**What is being asked**
Repeat exactly, and only, the lines below starting at the line that contains "choices, and more." and ending at the line that contains "of your device).", inclusive of both.

(Rendered images with source text)

"""

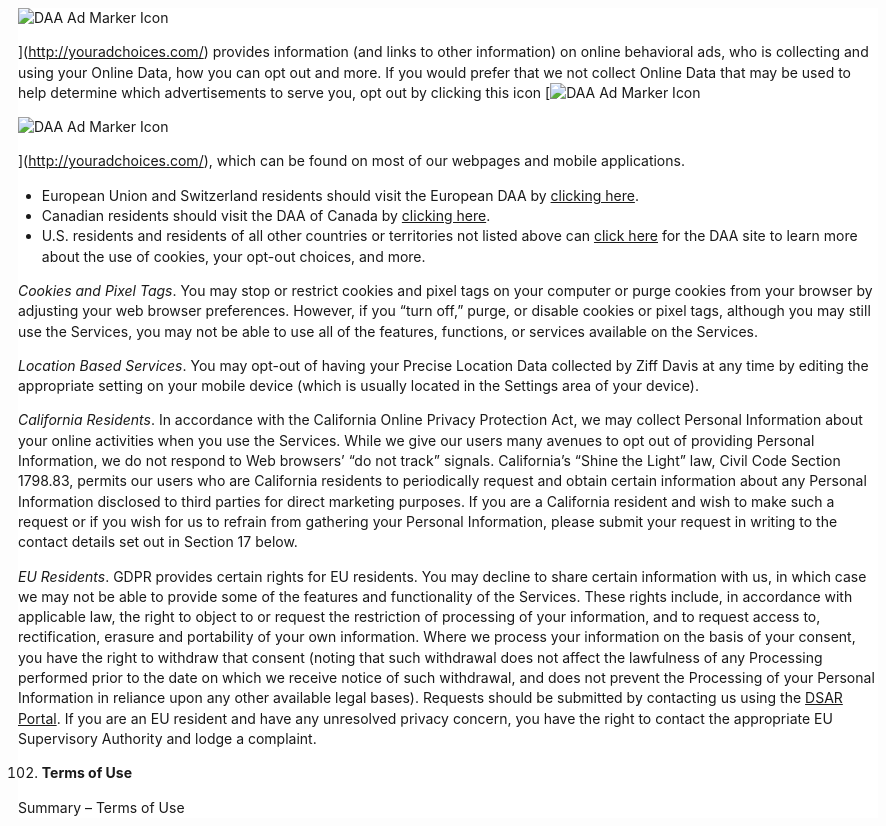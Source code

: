 ![DAA Ad Marker Icon](https://www.ziffdavis.com/wp-content/uploads/2016/10/zd_adchoices.png)

](http://youradchoices.com/) provides information (and links to other information) on online behavioral ads, who is collecting and using your Online Data, how you can opt out and more. If you would prefer that we not collect Online Data that may be used to help determine which advertisements to serve you, opt out by clicking this icon [![DAA Ad Marker Icon](https://www.ziffdavis.com/wp-content/uploads/2016/10/zd_adchoices.png)

![DAA Ad Marker Icon](https://www.ziffdavis.com/wp-content/uploads/2016/10/zd_adchoices.png)

](http://youradchoices.com/), which can be found on most of our webpages and mobile applications.

*   European Union and Switzerland residents should visit the European DAA by [clicking here](http://www.youronlinechoices.eu/).
*   Canadian residents should visit the DAA of Canada by [clicking here](http://youradchoices.ca/choices).
*   U.S. residents and residents of all other countries or territories not listed above can [click here](http://www.aboutads.info/) for the DAA site to learn more about the use of cookies, your opt-out choices, and more.

_Cookies and Pixel Tags_. You may stop or restrict cookies and pixel tags on your computer or purge cookies from your browser by adjusting your web browser preferences. However, if you “turn off,” purge, or disable cookies or pixel tags, although you may still use the Services, you may not be able to use all of the features, functions, or services available on the Services.

_Location Based Services_. You may opt-out of having your Precise Location Data collected by Ziff Davis at any time by editing the appropriate setting on your mobile device (which is usually located in the Settings area of your device).

_California Residents_. In accordance with the California Online Privacy Protection Act, we may collect Personal Information about your online activities when you use the Services. While we give our users many avenues to opt out of providing Personal Information, we do not respond to Web browsers’ “do not track” signals. California’s “Shine the Light” law, Civil Code Section 1798.83, permits our users who are California residents to periodically request and obtain certain information about any Personal Information disclosed to third parties for direct marketing purposes. If you are a California resident and wish to make such a request or if you wish for us to refrain from gathering your Personal Information, please submit your request in writing to the contact details set out in Section 17 below.

_EU Residents_. GDPR provides certain rights for EU residents. You may decline to share certain information with us, in which case we may not be able to provide some of the features and functionality of the Services. These rights include, in accordance with applicable law, the right to object to or request the restriction of processing of your information, and to request access to, rectification, erasure and portability of your own information. Where we process your information on the basis of your consent, you have the right to withdraw that consent (noting that such withdrawal does not affect the lawfulness of any Processing performed prior to the date on which we receive notice of such withdrawal, and does not prevent the Processing of your Personal Information in reliance upon any other available legal bases). Requests should be submitted by contacting us using the [DSAR Portal](https://www.ziffdavis.com/privacy-policy). If you are an EU resident and have any unresolved privacy concern, you have the right to contact the appropriate EU Supervisory Authority and lodge a complaint.

102.  **Terms of Use**

Summary – Terms of Use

"""

**Task solution**
*   U.S. residents and residents of all other countries or territories not listed above can [click here](http://www.aboutads.info/) for the DAA site to learn more about the use of cookies, your opt-out choices, and more.

_Cookies and Pixel Tags_. You may stop or restrict cookies and pixel tags on your computer or purge cookies from your browser by adjusting your web browser preferences. However, if you “turn off,” purge, or disable cookies or pixel tags, although you may still use the Services, you may not be able to use all of the features, functions, or services available on the Services.

_Location Based Services_. You may opt-out of having your Precise Location Data collected by Ziff Davis at any time by editing the appropriate setting on your mobile device (which is usually located in the Settings area of your device).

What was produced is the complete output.